START Data extract
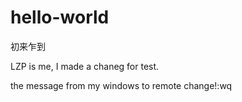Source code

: # hello-world
初来乍到

LZP is me, I made a chaneg for test.

the message from my windows to remote change!:wq

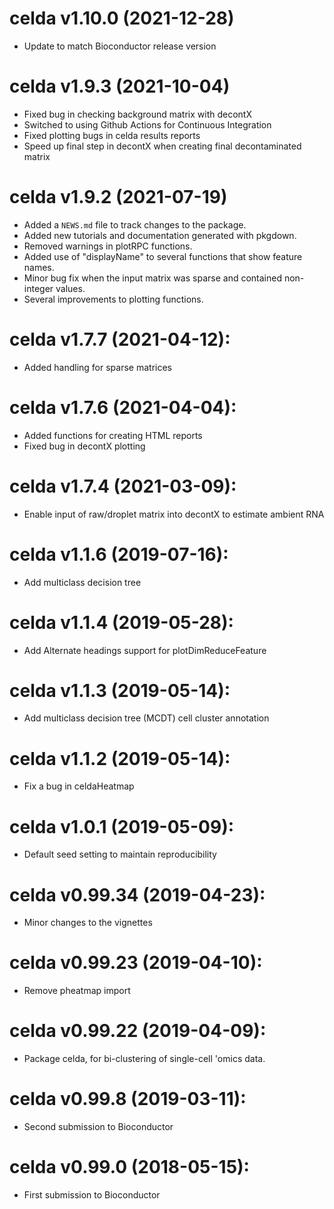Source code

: # celda v1.10.0 (2021-12-28)

* Update to match Bioconductor release version

# celda v1.9.3 (2021-10-04)

* Fixed bug in checking background matrix with decontX
* Switched to using Github Actions for Continuous Integration
* Fixed plotting bugs in celda results reports
* Speed up final step in decontX when creating final decontaminated matrix

# celda v1.9.2 (2021-07-19)

* Added a `NEWS.md` file to track changes to the package.
* Added new tutorials and documentation generated with pkgdown.
* Removed warnings in plotRPC functions.
* Added use of "displayName" to several functions that show feature names. 
* Minor bug fix when the input matrix was sparse and contained non-integer values.
* Several improvements to plotting functions. 

# celda v1.7.7 (2021-04-12):

* Added handling for sparse matrices

# celda v1.7.6 (2021-04-04):

* Added functions for creating HTML reports
* Fixed bug in decontX plotting

# celda v1.7.4 (2021-03-09):

* Enable input of raw/droplet matrix into decontX to estimate ambient RNA

# celda v1.1.6 (2019-07-16):

* Add multiclass decision tree

# celda v1.1.4 (2019-05-28):

* Add Alternate headings support for plotDimReduceFeature

# celda v1.1.3 (2019-05-14):

* Add multiclass decision tree (MCDT) cell cluster annotation

# celda v1.1.2 (2019-05-14):

* Fix a bug in celdaHeatmap

# celda v1.0.1 (2019-05-09):

* Default seed setting to maintain reproducibility

# celda v0.99.34 (2019-04-23):

* Minor changes to the vignettes

# celda v0.99.23 (2019-04-10):

* Remove pheatmap import

# celda v0.99.22 (2019-04-09):

* Package celda, for bi-clustering of single-cell 'omics data.

# celda v0.99.8 (2019-03-11):

* Second submission to Bioconductor

# celda v0.99.0 (2018-05-15):

* First submission to Bioconductor
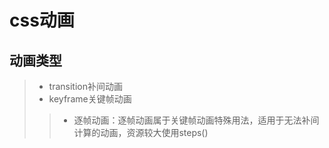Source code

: # css动画

## 动画类型

>* transition补间动画
>* keyframe关键帧动画
>>* 逐帧动画：逐帧动画属于关键帧动画特殊用法，适用于无法补间计算的动画，资源较大使用steps()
END Data extract
Brief:
What is needed is an exact copy of the lines from the one containing "creating HTML reports" through the last line of the records, with every picture left out.

Expected output:
* Added functions for creating HTML reports
* Fixed bug in decontX plotting

# celda v1.7.4 (2021-03-09):

* Enable input of raw/droplet matrix into decontX to estimate ambient RNA

# celda v1.1.6 (2019-07-16):

* Add multiclass decision tree

# celda v1.1.4 (2019-05-28):

* Add Alternate headings support for plotDimReduceFeature

# celda v1.1.3 (2019-05-14):

* Add multiclass decision tree (MCDT) cell cluster annotation

# celda v1.1.2 (2019-05-14):

* Fix a bug in celdaHeatmap

# celda v1.0.1 (2019-05-09):

* Default seed setting to maintain reproducibility

# celda v0.99.34 (2019-04-23):

* Minor changes to the vignettes

# celda v0.99.23 (2019-04-10):

* Remove pheatmap import

# celda v0.99.22 (2019-04-09):

* Package celda, for bi-clustering of single-cell 'omics data.

# celda v0.99.8 (2019-03-11):

* Second submission to Bioconductor

# celda v0.99.0 (2018-05-15):

* First submission to Bioconductor
Source code

: # css动画

## 动画类型

>* transition补间动画
>* keyframe关键帧动画
>>* 逐帧动画：逐帧动画属于关键帧动画特殊用法，适用于无法补间计算的动画，资源较大使用steps()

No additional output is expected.